At the American Institute of CPAs, Edward Karl, vice president of tax policy and advocacy, doesn’t knock the importance of audits, tax enforcement and other investments.

But “given the backlog and three filing seasons of horror, heading into a fourth filing season with the backlog still not finished, is that enough money?” he said pointing to the $3.1 billion earmarked for taxpayer services. “It feels like it’s not,” he said, speaking before the Senate vote last weekend.

The IRS has put staff into “surge teams” and has been on a hiring blitz in a tight labor market in an attempt to bring in people who can help alleviate the tax-return backlog. Karl’s organization has been saying even more can be done.

For Nina Olson, the former national taxpayer advocate at the IRS, the extra money is surely good news, even if aspects like taxpayer service could stand to receive a larger share. When the bill is enacted, it’s going to be important for the IRS to lay out how it’s going to use the money and how it’s going to measure effectiveness, she said.

“Tell us how it’s going to impact me and, by the way, don’t tell me you are going to give me a chat bot,” Olson said. The IRS has been rolling out chat bots to assist taxpayers in certain situations, including some with AI capabilities that let people set up monthly installment payments on a tax bill.

But most taxpayers have very specific questions based on very specific circumstances, so it often gets to a point where they want to speak with people at the IRS, not a bot, Olson said. “They don’t want a canned answer,” she told MarketWatch.

After Friday’s House vote, Tony Reardon, national president of the National Treasury Employees Union, said the bill’s passage was “a major turning point for the IRS and all American taxpayers. Finally, after more than 10 years of growing workloads and shrinking staffs, the Inflation Reduction Act stops the slide and puts the IRS on a path toward becoming the most efficient and effective tax administration agency in the world.”

He’s previously noted that the IRS lost 8,645 customer-service representatives between 2010 and 2020.

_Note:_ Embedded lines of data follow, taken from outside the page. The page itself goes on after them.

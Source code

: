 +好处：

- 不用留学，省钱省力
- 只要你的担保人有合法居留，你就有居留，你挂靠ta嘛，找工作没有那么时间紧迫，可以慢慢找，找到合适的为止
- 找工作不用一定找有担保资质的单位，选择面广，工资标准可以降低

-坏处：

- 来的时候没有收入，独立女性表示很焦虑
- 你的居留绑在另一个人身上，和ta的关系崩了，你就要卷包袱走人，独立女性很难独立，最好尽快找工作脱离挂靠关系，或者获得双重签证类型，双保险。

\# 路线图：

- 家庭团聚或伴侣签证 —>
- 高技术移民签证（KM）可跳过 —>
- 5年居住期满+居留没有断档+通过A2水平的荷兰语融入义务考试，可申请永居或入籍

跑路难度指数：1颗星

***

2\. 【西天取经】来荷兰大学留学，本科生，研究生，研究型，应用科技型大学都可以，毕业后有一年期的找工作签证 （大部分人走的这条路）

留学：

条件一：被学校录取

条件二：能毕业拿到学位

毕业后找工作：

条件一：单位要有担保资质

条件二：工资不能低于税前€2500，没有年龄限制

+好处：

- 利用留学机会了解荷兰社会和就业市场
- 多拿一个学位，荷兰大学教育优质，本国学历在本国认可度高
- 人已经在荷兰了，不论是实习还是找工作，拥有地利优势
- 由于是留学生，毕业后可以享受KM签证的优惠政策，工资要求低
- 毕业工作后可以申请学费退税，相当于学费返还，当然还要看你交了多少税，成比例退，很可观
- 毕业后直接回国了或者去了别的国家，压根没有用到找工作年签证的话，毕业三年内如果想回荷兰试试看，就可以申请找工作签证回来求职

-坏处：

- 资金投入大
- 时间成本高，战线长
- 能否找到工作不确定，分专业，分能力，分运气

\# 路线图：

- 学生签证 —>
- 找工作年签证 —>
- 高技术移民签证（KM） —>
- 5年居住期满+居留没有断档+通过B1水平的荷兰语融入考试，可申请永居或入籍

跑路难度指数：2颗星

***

The agency’s commissioner, Charles Rettig, wrote to members of the Senate and House earlier this month, assuring them that the extra money is “absolutely not about increasing audit scrutiny on small businesses or middle-income Americans.”

Putting aside more audits for rich households and corporations, Rettig said the funding would also go toward investments in “employees and IT systems that will allow us to better serve all taxpayers.”

Rettig has repeatedly said that the funding is critically needed. “The status quo is untenable: It’s frustrating to taxpayers, it’s frustrating to our employees and it’s frustrating to me,” he wrote in a 2021 Washington Post opinion piece. He’s said the IRS could clear the backlog by the end of this year.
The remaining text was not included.